The first film was called INTO THE DEEP and it became one of the most successful 3D films ever made. The working title of our new film is DENIZENS OF THE DEEP. Few people seem to like this title besides me. But it’s been my experience that films evolve to fit the working titles and I suspect this presently unpopular title will stick. Time will tell.

As our Aero Mexico jet races toward Loreto Mexico carrying eight members of our Denizens crew, a 26-foot tractor trailer is rumbling southward over Baja’s Highway One. The truck is carrying literally tons of diving and filming equipment that we will load onto the liveaboard dive boat, Solmar V, in Santa Rosalia about half way down the eastern coast of the Baja Peninsula. Dave Forsyth rides shotgun with the Mexican truck driver and following behind in a chase car is Peter Kragh and Manuel Sanchez. The Solmar should be in Santa Rosalia by now having completed the 40 hour voyage from Cabo San Lucas. Michele talked to the boat crew just before our plane left San Diego and was told Solmar was a half-hour from port. Soon we will all come together in the small Baja fishing village to begin our pursuit of a monster squid that some call the red devil.

This project has not enjoyed a flawless beginning. Dave and Peter’s truck saga is worthy of a stand-up comic routine. We had rented a 26-foot truck from a well known local vehicle rental company. After loading it to capacity, Dave hit the starter only to have it fail to run. Unfortunately, all our Customs permits, which took weeks to process and would allow us to take the film production gear into Mexico, listed this truck’s license, VIN, and registration numbers. Despite the potential customs problems, the decision was made to transfer the entire production package to a different truck while investigating the possibility of clearing the new truck through Customs. Hours later, after Dave was informed that the new truck would never clear, a truck repairman had replaced the solenoid on the original truck’s starter. Peter and Dave transferred the tons of equipment back. At ten pm that night, Dave and Peter were once again ready to roll. They got two miles down the road. All the electronics failed and when Dave pulled over and stopped the truck, it would not restart.

Late the next morning I met Dave at a truck repair shop where the truck had been towed at 3 am. He was bleary eyed from lack of sleep. We went to Denny’s for brunch. Dave almost fell asleep in his oatmeal. By the time we had finished brunch, the repair shop had replaced the starter in the truck. The mechanic explained that the starter had burned out and in the process had placed an enormous drain on the electrical system. Replacing the starter surely had eliminated the truck’s failure to start, as well as curing all the electrical anomalies. We were good to go.

Despite the frustratingly long night without sleep, Dave seemed in control and was enthusiastic to get started. Peter arrived at the repair shop after spending a few hours at home. They loaded up and were off. What seemed like a jinxed start to our adventure now seemed well healed.
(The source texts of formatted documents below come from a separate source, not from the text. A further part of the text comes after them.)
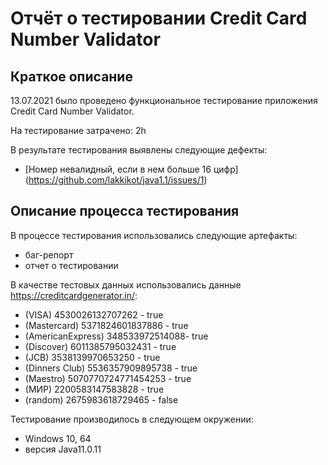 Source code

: # Отчёт о тестировании Credit Card Number Validator

## Краткое описание

13.07.2021  было проведено функциональное тестирование приложения Credit Card Number Validator.

На тестирование затрачено: 2h

В результате тестирования выявлены следующие дефекты:
* [Номер невалидный, если в нем больше 16 цифр] (https://github.com/lakkikot/java1.1/issues/1)


## Описание процесса тестирования

В процессе тестирования использовались следующие артефакты:
* баг-репорт
* отчет о тестировании


В качестве тестовых данных использовались данные https://creditcardgenerator.in/:
* (VISA) 4530026132707262 - true
* (Mastercard) 5371824601837886 - true
* (AmericanExpress) 348533972514088- true
* (Discover) 6011385795032431 - true
* (JCB) 3538139970653250 - true
* (Dinners Club)  5536357909895738 - true
* (Maestro) 5070770724771454253 - true
* (МИР) 2200583147583828 - true
* (random) 2675983618729465 - false

Тестирование производилось в следующем окружении:
* Windows 10, 64
* версия Java11.0.11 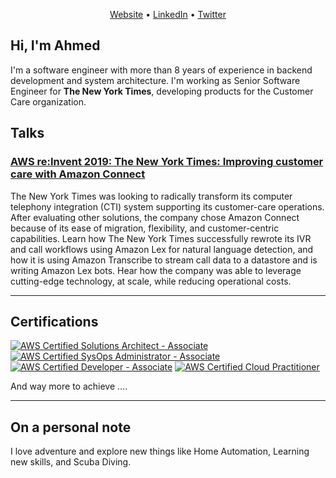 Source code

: <p align="center"><a href="https://abebars.io">Website</a> • <a href="https://www.linkedin.com/in/ahmed.bebars">LinkedIn</a> • <a href="https://twitter.com/abebars88">Twitter</a> </p>

## Hi, I'm Ahmed

I'm a software engineer with more than 8 years of experience in backend development and
system architecture. I'm working as Senior Software Engineer for 
__The New York Times__, developing products for the Customer Care organization.


## Talks
### [AWS re:Invent 2019: The New York Times: Improving customer care with Amazon Connect](https://www.youtube.com/watch?v=GVQtp8WaGFY)
The New York Times was looking to radically transform its computer telephony integration (CTI) system supporting its customer-care operations. After evaluating other solutions, the company chose Amazon Connect because of its ease of migration, flexibility, and customer-centric capabilities. Learn how The New York Times successfully rewrote its IVR and call workflows using Amazon Lex for natural language detection, and how it is using Amazon Transcribe to stream call data to a datastore and is writing Amazon Lex bots. Hear how the company was able to leverage cutting-edge technology, at scale, while reducing operational costs.


---
## Certifications

[![AWS Certified Solutions Architect - Associate](https://abebars.io/assets/images/aws-certified-solution-architect.png)](https://www.certmetrics.com/amazon/public/badge.aspx?i=1&t=c&d=2015-10-07&ci=AWS00150784)
[![AWS Certified SysOps Administrator - Associate](https://abebars.io/assets/images/aws-certified-sysops.png)](https://www.certmetrics.com/amazon/public/badge.aspx?i=3&t=c&d=2019-12-06&ci=AWS00150784)
[![AWS Certified Developer - Associate](https://abebars.io/assets/images/aws-certified-developer.png)](https://www.certmetrics.com/amazon/public/badge.aspx?i=2&t=c&d=2017-11-27&ci=AWS00150784)
[![AWS Certified Cloud Practitioner](https://abebars.io/assets/images/aws-cloud-paractitioner.png)](https://www.certmetrics.com/amazon/public/badge.aspx?i=9&t=c&d=2019-12-06&ci=AWS00150784)

And way more to achieve ....

---
## On a personal note
I love adventure and explore new things like Home Automation, Learning new skills, and Scuba Diving.
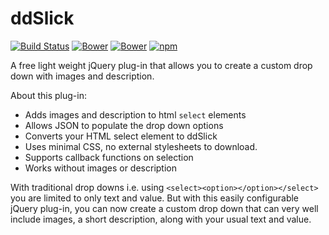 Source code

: # ddSlick

[![Build Status](https://semaphoreci.com/api/v1/projects/b60c2732-c9e4-4fcf-b335-2b7ad6dcb4e8/628732/badge.svg)](https://semaphoreci.com/jsmodules/ddslick)
[![Bower](https://img.shields.io/bower/v/jquery-ddslick.svg?style=flat-square)]()
[![Bower](https://img.shields.io/bower/l/jquery-ddslick.svg?style=flat-square)]()
[![npm](https://img.shields.io/npm/v/ddslick.svg?style=flat-square)]()

A free light weight jQuery plug-in that allows you to create a custom drop down with images and description.

About this plug-in:

- Adds images and description to html `select` elements
- Allows JSON to populate the drop down options
- Converts your HTML select element to ddSlick
- Uses minimal CSS, no external stylesheets to download.
- Supports callback functions on selection
- Works without images or description

With traditional drop downs i.e. using `<select><option></option></select>` you
are limited to only text and value. But with this easily configurable jQuery
plug-in, you can now create a custom drop down that can very well include
images, a short description, along with your usual text and value.
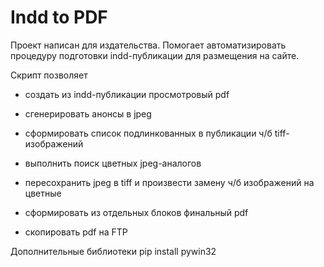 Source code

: # Indd to PDF
Проект написан для издательства. Помогает автоматизировать процедуру подготовки indd-публикации для размещения на сайте.

Скрипт позволяет
  - создать из indd-публикации просмотровый pdf 
  - сгенерировать анонсы в jpeg
    
  - сформировать список подлинкованных в публикации ч/б tiff-изображений
  - выполнить поиск цветных jpeg-аналогов
  - пересохранить jpeg в tiff и произвести замену ч/б изображений на цветные

  - сформировать из отдельных блоков финальный pdf
  - скопировать pdf на FTP

Дополнительные библиотеки
pip install pywin32
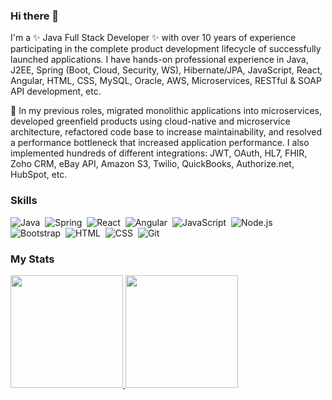 ### Hi there 👋

I'm a ✨ Java Full Stack Developer ✨ with over 10 years of experience participating in the complete product development lifecycle of successfully launched applications. I have hands-on professional experience in Java, J2EE, Spring (Boot, Cloud, Security, WS), Hibernate/JPA, JavaScript, React, Angular, HTML, CSS, MySQL, Oracle, AWS, Microservices, RESTful & SOAP API development, etc.

🔭 In my previous roles, migrated monolithic applications into microservices, developed greenfield products using cloud-native and microservice architecture, refactored code base to increase maintainability, and resolved a performance bottleneck that increased application performance. I also implemented hundreds of different integrations: JWT, OAuth, HL7, FHIR, Zoho CRM, eBay API, Amazon S3, Twilio, QuickBooks, Authorize.net, HubSpot, etc.

### Skills

![Java](https://img.shields.io/badge/-Java-05122A?style=flat&logo=Java)&nbsp;
![Spring](https://img.shields.io/badge/-Spring-05122A?style=flat&logo=Spring)&nbsp;
![React](https://img.shields.io/badge/-React-05122A?style=flat&logo=react)&nbsp;
![Angular](https://img.shields.io/badge/-Angular-05122A?style=flat&logo=Angular)&nbsp;
![JavaScript](https://img.shields.io/badge/-JavaScript-05122A?style=flat&logo=javascript)&nbsp;
![Node.js](https://img.shields.io/badge/-Node.js-05122A?style=flat&logo=node.js)&nbsp;
![Bootstrap](https://img.shields.io/badge/-Bootstrap-05122A?style=flat&logo=bootstrap&logoColor=563D7C)&nbsp;
![HTML](https://img.shields.io/badge/-HTML-05122A?style=flat&logo=HTML5)&nbsp;
![CSS](https://img.shields.io/badge/-CSS-05122A?style=flat&logo=CSS3&logoColor=1572B6)&nbsp;
![Git](https://img.shields.io/badge/-Git-05122A?style=flat&logo=git)&nbsp;

### My Stats

<p>
<a href="https://github.com/jsh-allen">
  <img height="180em" src="https://github-readme-stats-eight-theta.vercel.app/api?username=smiledev1230&show_icons=true&theme=algolia&include_all_commits=true&count_private=true"/>
  <img height="180em" src="https://github-readme-stats-eight-theta.vercel.app/api/top-langs/?username=jsh-allen&layout=compact&langs_count=8&theme=algolia"/>
</a>
</p>
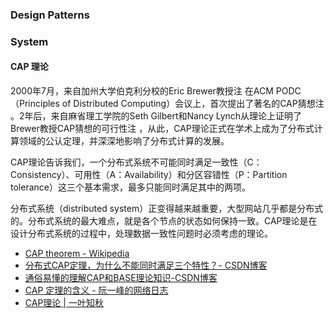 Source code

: ### Design Patterns

### System

#### CAP 理论

2000年7月，来自加州大学伯克利分校的Eric Brewer教授注 在ACM PODC（Principles of Distributed Computing）会议上，首次提出了著名的CAP猜想注 。2年后，来自麻省理工学院的Seth Gilbert和Nancy Lynch从理论上证明了Brewer教授CAP猜想的可行性注 ，从此，CAP理论正式在学术上成为了分布式计算领域的公认定理，并深深地影响了分布式计算的发展。

CAP理论告诉我们，一个分布式系统不可能同时满足一致性（C：Consistency）、可用性（A：Availability）和分区容错性（P：Partition tolerance）这三个基本需求，最多只能同时满足其中的两项。

分布式系统（distributed system）正变得越来越重要，大型网站几乎都是分布式的。分布式系统的最大难点，就是各个节点的状态如何保持一致。CAP理论是在设计分布式系统的过程中，处理数据一致性问题时必须考虑的理论。


- [CAP theorem - Wikipedia](https://en.wikipedia.org/wiki/CAP_theorem)
- [分布式CAP定理，为什么不能同时满足三个特性？- CSDN博客](https://blog.csdn.net/yeyazhishang/article/details/80758354)
- [通俗易懂的理解CAP和BASE理论知识-CSDN博客](https://blog.csdn.net/qq_19348391/article/details/83109030)
- [CAP 定理的含义 - 阮一峰的网络日志](https://www.ruanyifeng.com/blog/2018/07/cap.html)
- [CAP理论 | 一叶知秋](https://lushunjian.github.io/blog/2018/06/20/CAP%E7%90%86%E8%AE%BA/)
I went home to resume packing for the plane ride south.

I talked again with Dave that afternoon. He was still at the boarder and things had not gone well. Customs would not allow a US commercial truck to carry our gear south. We were told by the customs broker that we must hire a Mexican truck and diver or risk having our truck and equipment confiscated. This would cost an additional $3,800. Michele, my wife who is co-producing the film with Toni Myers (producer of the IMAX hit SPACE STATION 3D), was so angry she wanted to cancel the whole damn shoot. But it seemed we had no choice. And by fortunate coincidence, the customs broker who had informed us of the truck problem just happened to own a tractor truck and trailer that he would rent to us. Despite the anger and frustration we all felt, I agreed with Dave and Peter that we had little choice. The tractor trailer was hired along with a Mexican driver. The driver backed it up to our rental truck and Dave and Peter, once again, transferred all the equipment.

Then Dave climbed into the cab of the rental truck to move it out of the way. It failed to start.

The rental truck had to be towed clear of the tractor trailer before it could begin its journey south. Perhaps the Gods were trying to tell us something about that rental. Perhaps we were not starting off under a dark cloud of bad luck after all.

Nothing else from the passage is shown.